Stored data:

------------

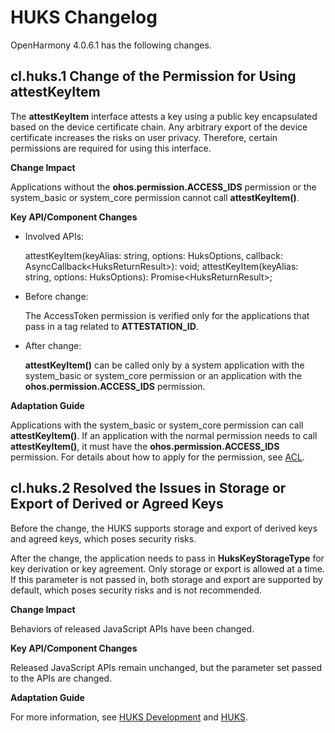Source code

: # HUKS Changelog

OpenHarmony 4.0.6.1 has the following changes.

## cl.huks.1 Change of the Permission for Using attestKeyItem

The **attestKeyItem** interface attests a key using a public key encapsulated based on the device certificate chain. Any arbitrary export of the device certificate increases the risks on user privacy. Therefore, certain permissions are required for using this interface.

**Change Impact**

Applications without the **ohos.permission.ACCESS_IDS** permission or the system_basic or system_core permission cannot call **attestKeyItem()**.

**Key API/Component Changes**

- Involved APIs:

  attestKeyItem(keyAlias: string, options: HuksOptions, callback: AsyncCallback\<HuksReturnResult\>): void;
  attestKeyItem(keyAlias: string, options: HuksOptions): Promise\<HuksReturnResult\>;

- Before change:

  The AccessToken permission is verified only for the applications that pass in a tag related to **ATTESTATION_ID**.


- After change:

  **attestKeyItem()** can be called only by a system application with the system_basic or system_core permission or an application with the **ohos.permission.ACCESS_IDS** permission.

**Adaptation Guide**

Applications with the system_basic or system_core permission can call **attestKeyItem()**. If an application with the normal permission needs to call **attestKeyItem()**, it must have the **ohos.permission.ACCESS_IDS** permission. For details about how to apply for the permission, see [ACL](../../../application-dev/security/accesstoken-overview.md#acl).

## cl.huks.2 Resolved the Issues in Storage or Export of Derived or Agreed Keys

Before the change, the HUKS supports storage and export of derived keys and agreed keys, which poses security risks.

After the change, the application needs to pass in **HuksKeyStorageType** for key derivation or key agreement. Only storage or export is allowed at a time. If this parameter is not passed in, both storage and export are supported by default, which poses security risks and is not recommended.

**Change Impact**

Behaviors of released JavaScript APIs have been changed.

**Key API/Component Changes**

Released JavaScript APIs remain unchanged, but the parameter set passed to the APIs are changed.

**Adaptation Guide**

For more information, see [HUKS Development](../../../application-dev/security/huks-guidelines.md) and [HUKS](https://gitee.com/openharmony/docs/tree/OpenHarmony-4.1-Beta1/en/application-dev/reference/apis/js-apis-huks.md).
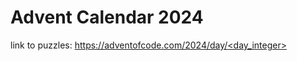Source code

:# Advent Calendar 2024

link to puzzles: [https://adventofcode.com/2024/day/<day_integer>](https://adventofcode.com/2024/day/1) 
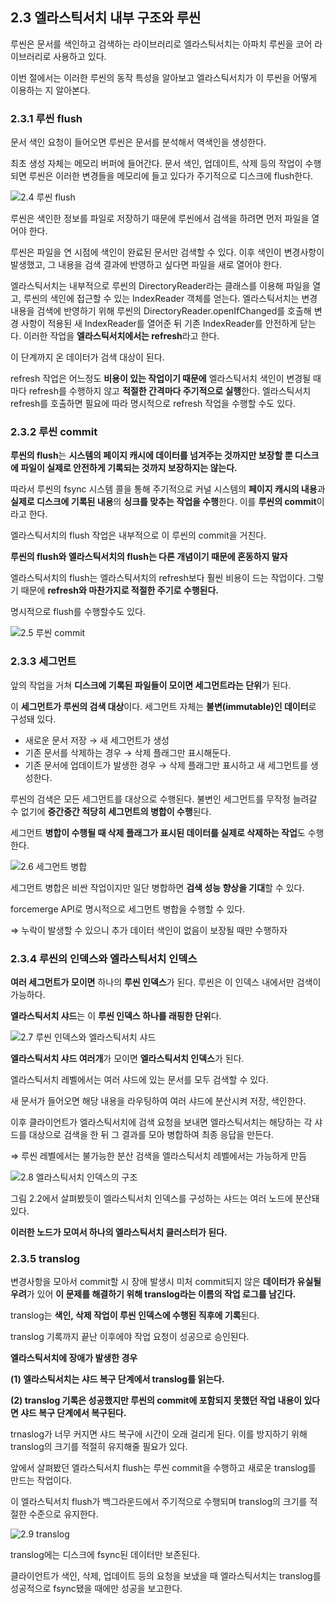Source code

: ## 2.3 엘라스틱서치 내부 구조와 루씬

루씬은 문서를 색인하고 검색하는 라이브러리로 엘라스틱서치는 아파치 루씬을 코어 라이브러리로 사용하고 있다.

이번 절에서는 이러한 루씬의 동작 특성을 알아보고 엘라스틱서치가 이 루씬을 어떻게 이용하는 지 알아본다.

### 2.3.1 루씬 flush

문서 색인 요청이 들어오면 루씬은 문서를 분석해서 역색인을 생성한다.

최초 생성 자체는 메모리 버퍼에 들어간다. 문서 색인, 업데이트, 삭제 등의 작업이 수행되면 루씬은 이러한 변경들을 메모리에 들고 있다가 주기적으로 디스크에 flush한다.

![2.4 루씬 flush](https://github.com/tkdals2317/elastic-search-study/assets/49682056/32df8e1c-bb57-49f5-b4db-0f1cc6ab0b03)

루씬은 색인한 정보를 파일로 저장하기 때문에 루씬에서 검색을 하려면 먼저 파일을 열어야 한다.

루씬은 파일을 연 시점에 색인이 완료된 문서만 검색할 수 있다. 이후 색인이 변경사항이 발생했고, 그 내용을 검색 결과에 반영하고 싶다면 파일을 새로 열어야 한다.

엘라스틱서치는 내부적으로 루씬의 DirectoryReader라는 클래스를 이용해 파일을 열고, 루씬의 색인에 접근할 수 있는 IndexReader 객체를 얻는다. 엘라스틱서치는 변경 내용을 검색에 반영하기 위해 루씬의 DirectoryReader.openIfChanged를 호출해 변경 사항이 적용된 새 IndexReader를 열어준 뒤 기존 IndexReader를 안전하게 닫는다. 이러한 작업을 **엘라스틱서치에서는 refresh**라고 한다.

이 단계까지 온 데이터가 검색 대상이 된다.

refresh 작업은 어느정도 **비용이 있는 작업이기 때문에** 엘라스틱서치 색인이 변경될 때마다 refresh를 수행하지 않고 **적절한 간격마다 주기적으로 실행**한다. 엘라스틱서치 refresh를 호출하면 필요에 따라 명시적으로 refresh 작업을 수행할 수도 있다.

### 2.3.2 루씬 commit

**루씬의 flush**는 **시스템의 페이지 캐시에 데이터를 넘겨주는 것까지만 보장할 뿐 디스크에 파일이 실제로 안전하게 기록되는 것까지 보장하지는 않는다.**

따라서 루씬의 fsync 시스템 콜을 통해 주기적으로 커널 시스템의 **페이지 캐시의 내용**과 **실제로 디스크에 기록된 내용**의 **싱크를 맞추는 작업을 수행**한다. 이를 **루씬의 commit**이라고 한다.

엘라스틱서치의 flush 작업은 내부적으로 이 루씬의 commit을 거친다.

**루씬의 flush와 엘라스틱서치의 flush는 다른 개념이기 때문에 혼동하지 말자**

엘라스틱서치의 flush는 엘라스틱서치의 refresh보다 훨씬 비용이 드는 작업이다. 그렇기 때문에 **refresh와 마찬가지로 적절한 주기로 수행된다.**

명시적으로 flush를 수행할수도 있다.

![2.5 루씬 commit](https://github.com/tkdals2317/elastic-search-study/assets/49682056/0a31a1c1-3eec-4c21-a814-7830130ec0dd)


### 2.3.3 세그먼트

앞의 작업을 거쳐 **디스크에 기록된 파일들이 모이면 세그먼트라는 단위**가 된다.

이 **세그먼트가 루씬의 검색 대상**이다. 세그먼트 자체는 **불변(immutable)인 데이터**로 구성돼 있다.

- 새로운 문서 저장 → 새 세그먼트가 생성
- 기존 문서를 삭제하는 경우 → 삭제 플래그만 표시해둔다.
- 기존 문서에 업데이트가 발생한 경우 → 삭제 플래그만 표시하고 새 세그먼트를 생성한다.

루씬의 검색은 모든 세그먼트를 대상으로 수행된다. 불변인 세그먼트를 무작정 늘려갈 수 없기에 **중간중간 적당히 세그먼트의 병합이 수행**된다.

세그먼트 **병합이 수행될 때 삭제 플래그가 표시된 데이터를 실제로 삭제하는 작업**도 수행한다.

![2.6 세그먼트 병합](https://github.com/tkdals2317/elastic-search-study/assets/49682056/fc6662ac-69e5-4da1-b2e8-a5b1f210a2ac)


세그먼트 병합은 비싼 작업이지만 일단 병합하면 **검색 성능 향상을 기대**할 수 있다.

forcemerge API로 명시적으로 세그먼트 병합을 수행할 수 있다.

⇒ 누락이 발생할 수 있으니 추가 데이터 색인이 없음이 보장될 때만 수행하자

### 2.3.4 루씬의 인덱스와 엘라스틱서치 인덱스

**여러 세그먼트가 모이면** 하나의 **루씬 인덱스**가 된다. 루씬은 이 인덱스 내에서만 검색이 가능하다.

**엘라스틱서치 샤드**는 이 **루씬 인덱스 하나를 래핑한 단위**다.

![2.7 루씬 인덱스와 엘라스틱서치 샤드](https://github.com/tkdals2317/elastic-search-study/assets/49682056/f31a5bd3-73eb-4cc2-b550-90a5cc8735d2)


**엘라스틱서치 샤드 여러개**가 모이면 **엘라스틱서치 인덱스**가 된다.

엘라스틱서치 레벨에서는 여러 샤드에 있는 문서를 모두 검색할 수 있다.

새 문서가 들어오면 해당 내용을 라우팅하여 여러 샤드에 분산시켜 저장, 색인한다.

이후 클라이언트가 엘라스틱서치에 검색 요청을 보내면 엘라스틱서치는 해당하는 각 샤드를 대상으로 검색을 한 뒤 그 결과를 모아 병합하여 최종 응답을 만든다.

⇒ 루씬 레벨에서는 불가능한 분산 검색을 엘라스틱서치 레벨에서는 가능하게 만듬

![2.8 엘라스틱서치 인덱스의 구조](https://github.com/tkdals2317/elastic-search-study/assets/49682056/cf479c56-268b-4b3e-b8d2-6368d625ff7a)

그림 2.2에서 살펴봤듯이 엘라스틱서치 인덱스를 구성하는 샤드는 여러 노드에 분산돼 있다.

**이러한 노드가 모여서 하나의 엘라스틱서치 클러스터가 된다.**

### 2.3.5 translog

변경사항을 모아서 commit할 시 장애 발생시 미처 commit되지 않은 **데이터가 유실될 우려**가 있어 **이 문제를 해결하기 위해 translog라는 이름의 작업 로그를 남긴다.**

translog는 **색인, 삭제 작업이 루씬 인덱스에 수행된 직후에 기록**된다.

translog 기록까지 끝난 이후에야 작업 요청이 성공으로 승인된다.

**엘라스틱서치에 장애가 발생한 경우**

**(1) 엘라스틱서치는 샤드 복구 단계에서 translog를 읽는다.**

**(2) translog 기록은 성공했지만 루씬의 commit에 포함되지 못했던 작업 내용이 있다면 샤드 복구 단계에서 복구된다.**

trnaslog가 너무 커지면 샤드 복구에 시간이 오래 걸리게 된다. 이를 방지하기 위해 translog의 크기를 적절히 유지해줄 필요가 있다.

앞에서 살펴봤던 엘라스틱서치 flush는 루씬 commit을 수행하고 새로운 translog를 만드는 작업이다.

이 엘라스틱서치 flush가 백그라운드에서 주기적으로 수행되며 translog의 크기를 적절한 수준으로 유지한다.

![2.9 translog](https://github.com/tkdals2317/elastic-search-study/assets/49682056/daebb508-f10a-4129-b3ce-3b1802d14586)

translog에는 디스크에 fsync된 데이터만 보존된다.

클라이언트가 색인, 삭제, 업데이트 등의 요청을 보냈을 때 엘라스틱서치는 translog를 성공적으로 fsync됐을 때에만 성공을 보고한다.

------------

- **WHAT YOU NEED TO DO**
Copy each line above that has the word "string".

- **RESULT**
  attestKeyItem(keyAlias: string, options: HuksOptions, callback: AsyncCallback\<HuksReturnResult\>): void;
  attestKeyItem(keyAlias: string, options: HuksOptions): Promise\<HuksReturnResult\>;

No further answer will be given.